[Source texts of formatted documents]
= Beginning of Section =

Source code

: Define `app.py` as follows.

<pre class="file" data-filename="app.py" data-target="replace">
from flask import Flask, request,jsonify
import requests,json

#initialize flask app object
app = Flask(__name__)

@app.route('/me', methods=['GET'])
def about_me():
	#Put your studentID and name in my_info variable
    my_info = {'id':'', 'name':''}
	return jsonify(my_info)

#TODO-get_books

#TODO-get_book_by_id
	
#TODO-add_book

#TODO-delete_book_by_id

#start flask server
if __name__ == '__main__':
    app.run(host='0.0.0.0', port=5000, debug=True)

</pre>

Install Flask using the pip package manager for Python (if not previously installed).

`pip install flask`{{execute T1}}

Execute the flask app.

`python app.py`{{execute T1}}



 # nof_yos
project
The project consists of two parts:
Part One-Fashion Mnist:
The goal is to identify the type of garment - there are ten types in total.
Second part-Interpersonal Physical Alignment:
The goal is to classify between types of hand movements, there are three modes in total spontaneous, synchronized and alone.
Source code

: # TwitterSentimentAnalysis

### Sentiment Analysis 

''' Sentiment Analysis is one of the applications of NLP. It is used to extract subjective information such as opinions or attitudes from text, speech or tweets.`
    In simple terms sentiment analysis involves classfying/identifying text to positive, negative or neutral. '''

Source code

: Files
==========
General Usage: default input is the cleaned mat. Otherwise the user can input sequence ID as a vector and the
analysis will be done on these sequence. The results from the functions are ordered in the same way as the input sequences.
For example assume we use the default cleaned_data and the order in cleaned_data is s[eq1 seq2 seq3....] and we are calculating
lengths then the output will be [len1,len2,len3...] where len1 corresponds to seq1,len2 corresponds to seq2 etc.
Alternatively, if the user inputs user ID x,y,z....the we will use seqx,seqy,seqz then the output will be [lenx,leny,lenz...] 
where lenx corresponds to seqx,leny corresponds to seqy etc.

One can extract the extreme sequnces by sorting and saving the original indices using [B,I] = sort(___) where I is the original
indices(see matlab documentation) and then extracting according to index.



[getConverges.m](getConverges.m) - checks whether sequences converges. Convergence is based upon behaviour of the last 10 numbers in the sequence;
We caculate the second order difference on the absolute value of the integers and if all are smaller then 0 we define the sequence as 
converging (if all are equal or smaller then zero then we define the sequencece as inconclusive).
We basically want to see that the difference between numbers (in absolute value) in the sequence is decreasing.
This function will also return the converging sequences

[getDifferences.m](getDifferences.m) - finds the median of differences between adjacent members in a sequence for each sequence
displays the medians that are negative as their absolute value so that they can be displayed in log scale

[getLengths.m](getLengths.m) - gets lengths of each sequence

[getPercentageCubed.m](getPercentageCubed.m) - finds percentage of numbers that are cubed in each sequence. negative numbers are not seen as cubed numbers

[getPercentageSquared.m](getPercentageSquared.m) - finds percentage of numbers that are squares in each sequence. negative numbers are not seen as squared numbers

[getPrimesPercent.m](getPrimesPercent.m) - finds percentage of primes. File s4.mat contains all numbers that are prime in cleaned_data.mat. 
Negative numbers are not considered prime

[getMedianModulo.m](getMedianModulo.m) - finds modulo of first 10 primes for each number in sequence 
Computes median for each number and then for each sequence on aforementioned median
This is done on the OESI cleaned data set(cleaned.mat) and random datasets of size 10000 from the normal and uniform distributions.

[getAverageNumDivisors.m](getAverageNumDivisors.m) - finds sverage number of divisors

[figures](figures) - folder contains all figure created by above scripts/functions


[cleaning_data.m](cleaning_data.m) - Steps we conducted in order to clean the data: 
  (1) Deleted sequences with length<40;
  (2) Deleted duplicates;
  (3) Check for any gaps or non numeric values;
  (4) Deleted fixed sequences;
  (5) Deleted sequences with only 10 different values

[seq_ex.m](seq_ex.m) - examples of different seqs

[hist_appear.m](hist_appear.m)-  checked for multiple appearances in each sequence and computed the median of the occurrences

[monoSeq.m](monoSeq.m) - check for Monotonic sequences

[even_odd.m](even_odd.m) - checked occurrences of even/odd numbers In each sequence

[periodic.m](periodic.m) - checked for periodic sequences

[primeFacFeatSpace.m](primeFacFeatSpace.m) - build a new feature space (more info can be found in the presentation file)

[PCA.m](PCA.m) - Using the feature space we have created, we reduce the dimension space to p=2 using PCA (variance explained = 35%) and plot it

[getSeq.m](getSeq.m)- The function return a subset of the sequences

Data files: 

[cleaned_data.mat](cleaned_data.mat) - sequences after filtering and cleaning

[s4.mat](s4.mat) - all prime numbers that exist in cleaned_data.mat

= End of Section =

▸ **Assigned task**: Reproduce the entries above exactly, but only the lines between the line holding "For example assume" and the line holding "[getPercentageCubed.m](getPercentageCubed.m) - finds", inclusive.

▸ **Exercise solution**:
For example assume we use the default cleaned_data and the order in cleaned_data is s[eq1 seq2 seq3....] and we are calculating
lengths then the output will be [len1,len2,len3...] where len1 corresponds to seq1,len2 corresponds to seq2 etc.
Alternatively, if the user inputs user ID x,y,z....the we will use seqx,seqy,seqz then the output will be [lenx,leny,lenz...] 
where lenx corresponds to seqx,leny corresponds to seqy etc.

One can extract the extreme sequnces by sorting and saving the original indices using [B,I] = sort(___) where I is the original
indices(see matlab documentation) and then extracting according to index.



[getConverges.m](getConverges.m) - checks whether sequences converges. Convergence is based upon behaviour of the last 10 numbers in the sequence;
We caculate the second order difference on the absolute value of the integers and if all are smaller then 0 we define the sequence as 
converging (if all are equal or smaller then zero then we define the sequencece as inconclusive).
We basically want to see that the difference between numbers (in absolute value) in the sequence is decreasing.
This function will also return the converging sequences

[getDifferences.m](getDifferences.m) - finds the median of differences between adjacent members in a sequence for each sequence
displays the medians that are negative as their absolute value so that they can be displayed in log scale

[getLengths.m](getLengths.m) - gets lengths of each sequence

[getPercentageCubed.m](getPercentageCubed.m) - finds percentage of numbers that are cubed in each sequence. negative numbers are not seen as cubed numbers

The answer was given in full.